Ensuite ? Assieds-toi et attends, mon ami. Et attends encore, que parvienne jusqu’à toi la magie. Et ferme les paupières, et respire à peine, afin que le souffle, le tambour du coeur, ne couvre son murmure. Et bientôt de la vaste steppe, de l’âme ensanglantée de Gobi, s’élèvera la voix du conteur, faible palpitation battant la nuit de Jiayuguan, la cité des hauteurs, quelque part dans les montagnes mongoles de Burkan-kaldun, année 1245 du calendrier chrétien.
Car il n’est de Mémoire sans voix, Tor Åge Bringsvaerd le sait, serait ce celle d’un jongleur, d’un bouffon, d’un fuyard ayant trouvé refuge entre les cuisses d’une fille de joie, oui, une voix, un corps, afin que l’histoire ne s’égare, ne s’égruge comme la cendre dans la paume du shaman, qu’elle survive et le souvenir avec elle, oui, serait-ce Wolfgang de Godesberg, esclave et traître au vivant, serait ce un gueux, qu’il te faudrait l’entendre tout de même, son récit, jusqu’au terme, jusqu’à l’accomplissement, puisque s’y inscrivent ta genèse, ton déclin.

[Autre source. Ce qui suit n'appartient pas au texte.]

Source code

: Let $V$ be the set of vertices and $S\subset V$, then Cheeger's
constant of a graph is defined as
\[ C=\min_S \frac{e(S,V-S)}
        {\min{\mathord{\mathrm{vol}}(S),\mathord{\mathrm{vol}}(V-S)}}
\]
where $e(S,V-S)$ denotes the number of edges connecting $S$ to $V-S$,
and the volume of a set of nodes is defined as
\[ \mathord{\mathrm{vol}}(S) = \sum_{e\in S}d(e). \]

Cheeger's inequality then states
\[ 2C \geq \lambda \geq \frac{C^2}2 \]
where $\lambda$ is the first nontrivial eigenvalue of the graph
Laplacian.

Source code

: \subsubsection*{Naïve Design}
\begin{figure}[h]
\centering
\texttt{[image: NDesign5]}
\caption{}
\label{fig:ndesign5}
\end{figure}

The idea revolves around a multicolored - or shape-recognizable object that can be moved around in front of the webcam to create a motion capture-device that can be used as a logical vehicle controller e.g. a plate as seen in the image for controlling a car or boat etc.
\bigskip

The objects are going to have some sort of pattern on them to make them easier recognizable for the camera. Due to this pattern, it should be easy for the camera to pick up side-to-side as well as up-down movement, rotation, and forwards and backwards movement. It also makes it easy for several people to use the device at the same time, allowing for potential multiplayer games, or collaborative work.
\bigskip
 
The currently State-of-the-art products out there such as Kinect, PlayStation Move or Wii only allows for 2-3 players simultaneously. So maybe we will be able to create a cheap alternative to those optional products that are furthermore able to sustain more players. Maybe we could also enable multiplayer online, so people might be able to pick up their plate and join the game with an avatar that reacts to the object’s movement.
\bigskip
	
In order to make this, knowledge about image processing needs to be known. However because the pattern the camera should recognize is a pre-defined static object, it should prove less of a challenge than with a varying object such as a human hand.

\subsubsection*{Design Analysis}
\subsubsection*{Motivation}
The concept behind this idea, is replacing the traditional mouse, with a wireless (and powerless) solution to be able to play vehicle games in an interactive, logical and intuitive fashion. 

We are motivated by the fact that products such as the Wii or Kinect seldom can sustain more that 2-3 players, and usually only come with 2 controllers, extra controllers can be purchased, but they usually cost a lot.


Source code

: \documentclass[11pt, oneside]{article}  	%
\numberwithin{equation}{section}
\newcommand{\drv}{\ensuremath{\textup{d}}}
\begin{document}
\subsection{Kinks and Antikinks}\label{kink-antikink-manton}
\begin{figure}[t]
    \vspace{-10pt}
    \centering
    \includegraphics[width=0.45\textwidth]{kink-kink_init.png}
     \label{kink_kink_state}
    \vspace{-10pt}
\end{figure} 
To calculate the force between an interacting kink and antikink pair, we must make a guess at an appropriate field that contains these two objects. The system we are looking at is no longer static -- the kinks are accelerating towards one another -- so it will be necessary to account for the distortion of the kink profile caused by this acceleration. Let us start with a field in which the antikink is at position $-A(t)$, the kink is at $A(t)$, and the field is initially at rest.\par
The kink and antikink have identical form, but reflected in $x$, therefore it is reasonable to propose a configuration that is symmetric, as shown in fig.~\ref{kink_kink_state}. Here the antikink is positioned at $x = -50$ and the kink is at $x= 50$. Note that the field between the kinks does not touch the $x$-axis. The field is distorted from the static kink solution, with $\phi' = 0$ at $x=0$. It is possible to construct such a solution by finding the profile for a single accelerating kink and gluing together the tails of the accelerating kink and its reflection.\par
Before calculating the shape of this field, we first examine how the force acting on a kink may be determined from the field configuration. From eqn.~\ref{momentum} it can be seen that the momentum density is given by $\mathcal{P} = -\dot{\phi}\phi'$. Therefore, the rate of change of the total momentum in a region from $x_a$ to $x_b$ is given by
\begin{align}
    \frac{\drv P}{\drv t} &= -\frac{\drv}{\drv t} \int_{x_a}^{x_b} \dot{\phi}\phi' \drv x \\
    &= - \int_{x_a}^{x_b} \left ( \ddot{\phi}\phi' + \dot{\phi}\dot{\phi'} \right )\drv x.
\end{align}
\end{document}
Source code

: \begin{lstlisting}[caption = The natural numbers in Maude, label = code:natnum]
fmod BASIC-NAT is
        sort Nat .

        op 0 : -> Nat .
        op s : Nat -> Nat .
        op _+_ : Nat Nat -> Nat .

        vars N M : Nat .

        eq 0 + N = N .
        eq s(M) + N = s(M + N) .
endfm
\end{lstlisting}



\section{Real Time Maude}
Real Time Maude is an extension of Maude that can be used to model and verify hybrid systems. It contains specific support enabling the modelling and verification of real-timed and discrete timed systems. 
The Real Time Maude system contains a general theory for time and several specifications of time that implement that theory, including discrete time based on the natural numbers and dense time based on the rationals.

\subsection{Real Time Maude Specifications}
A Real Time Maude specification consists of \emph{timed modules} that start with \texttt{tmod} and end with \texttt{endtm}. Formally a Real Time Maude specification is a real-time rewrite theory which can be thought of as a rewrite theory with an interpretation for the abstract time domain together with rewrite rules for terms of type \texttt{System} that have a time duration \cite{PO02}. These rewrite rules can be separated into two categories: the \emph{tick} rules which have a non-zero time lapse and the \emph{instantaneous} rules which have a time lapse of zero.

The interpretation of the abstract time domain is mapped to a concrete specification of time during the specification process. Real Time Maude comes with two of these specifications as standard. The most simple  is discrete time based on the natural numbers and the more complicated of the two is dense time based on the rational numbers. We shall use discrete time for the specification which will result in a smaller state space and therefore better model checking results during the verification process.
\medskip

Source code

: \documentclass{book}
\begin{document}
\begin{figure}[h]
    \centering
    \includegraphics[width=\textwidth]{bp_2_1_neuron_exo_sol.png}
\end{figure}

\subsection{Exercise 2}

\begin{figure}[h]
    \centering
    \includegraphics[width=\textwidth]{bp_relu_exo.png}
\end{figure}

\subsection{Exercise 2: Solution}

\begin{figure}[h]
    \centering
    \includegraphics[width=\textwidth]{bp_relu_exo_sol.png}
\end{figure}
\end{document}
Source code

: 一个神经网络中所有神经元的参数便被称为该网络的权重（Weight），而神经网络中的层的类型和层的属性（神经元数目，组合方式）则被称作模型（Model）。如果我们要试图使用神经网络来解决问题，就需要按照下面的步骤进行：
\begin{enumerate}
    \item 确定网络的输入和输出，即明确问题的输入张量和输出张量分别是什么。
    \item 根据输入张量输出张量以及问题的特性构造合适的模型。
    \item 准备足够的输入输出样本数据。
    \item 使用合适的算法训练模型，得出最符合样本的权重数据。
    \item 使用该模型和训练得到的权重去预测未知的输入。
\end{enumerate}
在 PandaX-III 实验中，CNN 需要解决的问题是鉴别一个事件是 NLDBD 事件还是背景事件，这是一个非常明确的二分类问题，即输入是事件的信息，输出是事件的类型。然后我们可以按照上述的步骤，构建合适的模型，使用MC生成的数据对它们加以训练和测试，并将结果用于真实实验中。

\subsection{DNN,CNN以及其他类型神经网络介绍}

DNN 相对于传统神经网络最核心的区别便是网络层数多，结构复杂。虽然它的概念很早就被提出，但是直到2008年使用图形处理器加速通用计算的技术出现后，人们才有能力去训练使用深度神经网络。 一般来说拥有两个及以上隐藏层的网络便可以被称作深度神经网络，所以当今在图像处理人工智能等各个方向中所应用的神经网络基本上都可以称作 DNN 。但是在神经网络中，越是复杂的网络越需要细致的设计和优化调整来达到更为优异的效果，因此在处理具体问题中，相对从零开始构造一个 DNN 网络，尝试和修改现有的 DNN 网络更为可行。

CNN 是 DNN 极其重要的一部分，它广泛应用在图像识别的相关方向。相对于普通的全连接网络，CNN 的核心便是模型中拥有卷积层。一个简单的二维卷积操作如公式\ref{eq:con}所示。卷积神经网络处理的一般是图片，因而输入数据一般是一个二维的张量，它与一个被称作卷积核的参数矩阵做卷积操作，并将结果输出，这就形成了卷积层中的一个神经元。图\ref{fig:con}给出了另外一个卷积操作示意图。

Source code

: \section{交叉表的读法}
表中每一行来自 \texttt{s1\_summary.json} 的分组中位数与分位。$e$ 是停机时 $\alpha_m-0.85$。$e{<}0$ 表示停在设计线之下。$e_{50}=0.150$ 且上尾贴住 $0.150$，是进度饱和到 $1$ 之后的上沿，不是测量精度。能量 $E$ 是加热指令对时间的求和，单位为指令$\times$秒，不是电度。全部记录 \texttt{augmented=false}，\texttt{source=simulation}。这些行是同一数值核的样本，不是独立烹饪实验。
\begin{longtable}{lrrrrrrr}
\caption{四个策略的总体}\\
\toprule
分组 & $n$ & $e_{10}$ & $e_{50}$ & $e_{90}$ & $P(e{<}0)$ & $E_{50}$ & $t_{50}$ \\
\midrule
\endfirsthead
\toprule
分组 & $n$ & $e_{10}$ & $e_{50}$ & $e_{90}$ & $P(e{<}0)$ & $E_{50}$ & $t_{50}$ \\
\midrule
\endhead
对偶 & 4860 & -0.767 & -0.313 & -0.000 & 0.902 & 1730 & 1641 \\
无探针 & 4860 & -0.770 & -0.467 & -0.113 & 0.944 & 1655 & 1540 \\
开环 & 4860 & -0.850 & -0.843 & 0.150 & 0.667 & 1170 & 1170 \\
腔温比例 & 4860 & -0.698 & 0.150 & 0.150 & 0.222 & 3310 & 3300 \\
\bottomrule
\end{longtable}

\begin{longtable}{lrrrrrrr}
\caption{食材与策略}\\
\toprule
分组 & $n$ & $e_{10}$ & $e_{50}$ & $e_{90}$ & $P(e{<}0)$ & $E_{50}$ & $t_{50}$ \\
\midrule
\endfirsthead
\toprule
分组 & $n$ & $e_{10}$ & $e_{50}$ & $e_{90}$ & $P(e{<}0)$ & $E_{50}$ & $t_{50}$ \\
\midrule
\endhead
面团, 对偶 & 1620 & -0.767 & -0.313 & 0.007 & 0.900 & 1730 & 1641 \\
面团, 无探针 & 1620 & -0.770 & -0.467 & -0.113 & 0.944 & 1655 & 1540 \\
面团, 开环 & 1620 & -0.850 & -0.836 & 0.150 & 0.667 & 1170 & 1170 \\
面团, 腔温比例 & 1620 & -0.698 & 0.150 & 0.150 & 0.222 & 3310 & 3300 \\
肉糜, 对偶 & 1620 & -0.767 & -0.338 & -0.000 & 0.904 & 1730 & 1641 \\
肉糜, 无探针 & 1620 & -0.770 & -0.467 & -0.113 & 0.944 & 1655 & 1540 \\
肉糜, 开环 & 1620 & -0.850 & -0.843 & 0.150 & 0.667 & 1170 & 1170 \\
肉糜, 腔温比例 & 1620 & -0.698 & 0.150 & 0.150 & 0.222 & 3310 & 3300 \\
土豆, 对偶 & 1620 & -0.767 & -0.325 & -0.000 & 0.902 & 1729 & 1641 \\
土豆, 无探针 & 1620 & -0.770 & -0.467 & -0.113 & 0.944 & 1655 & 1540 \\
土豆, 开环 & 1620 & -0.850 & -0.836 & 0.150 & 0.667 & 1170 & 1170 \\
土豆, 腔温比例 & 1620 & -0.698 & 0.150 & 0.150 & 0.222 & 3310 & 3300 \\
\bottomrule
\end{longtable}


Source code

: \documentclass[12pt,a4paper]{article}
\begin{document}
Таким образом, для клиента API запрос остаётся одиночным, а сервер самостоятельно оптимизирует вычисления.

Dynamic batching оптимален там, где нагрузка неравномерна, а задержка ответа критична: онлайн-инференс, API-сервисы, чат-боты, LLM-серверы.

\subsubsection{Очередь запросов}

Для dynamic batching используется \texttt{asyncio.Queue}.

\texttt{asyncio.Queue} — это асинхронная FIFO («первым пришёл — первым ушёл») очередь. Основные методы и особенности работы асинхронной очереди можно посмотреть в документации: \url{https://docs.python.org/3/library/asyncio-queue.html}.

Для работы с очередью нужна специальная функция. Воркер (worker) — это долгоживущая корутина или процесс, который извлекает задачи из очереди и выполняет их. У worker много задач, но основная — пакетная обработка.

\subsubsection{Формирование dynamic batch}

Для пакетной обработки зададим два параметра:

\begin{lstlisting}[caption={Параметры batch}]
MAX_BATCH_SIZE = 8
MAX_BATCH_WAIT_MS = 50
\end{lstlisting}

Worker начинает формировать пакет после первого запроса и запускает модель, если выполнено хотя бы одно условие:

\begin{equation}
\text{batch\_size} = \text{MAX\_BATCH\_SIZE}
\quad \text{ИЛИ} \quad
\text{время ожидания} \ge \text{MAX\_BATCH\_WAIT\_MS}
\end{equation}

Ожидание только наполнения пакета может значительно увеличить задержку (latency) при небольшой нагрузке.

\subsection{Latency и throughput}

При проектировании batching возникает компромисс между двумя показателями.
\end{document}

Et fût il le plus effroyable, qu’il te faudrait encore prêter l’oreille, oui, quitte à ce qu’il te reporte en l’an 1167 de notre ère, année du sanglier qui vit naître Temujin, le bogdo, l’élu, sorti des entrailles maternelles tenant en sa main un bloc de sang noir, Temujin, linceul de la terre et souverain de tous les peuples de la steppe, Tartares, kirghiz, Naimans, le Gengis Khan par qui tant de sang fut versé, qui ensemença le désert de sa fureur dévastatrice de sorte que le monde ne serait plus jamais comme avant le jour de sa naissance, vie d’un héros de légendes, de ceux qu’il entraîna dans son sillage, parents, fidèles compagnons, ennemis jurés qu’il pourchassa jusqu’à la mort à travers le Gobi.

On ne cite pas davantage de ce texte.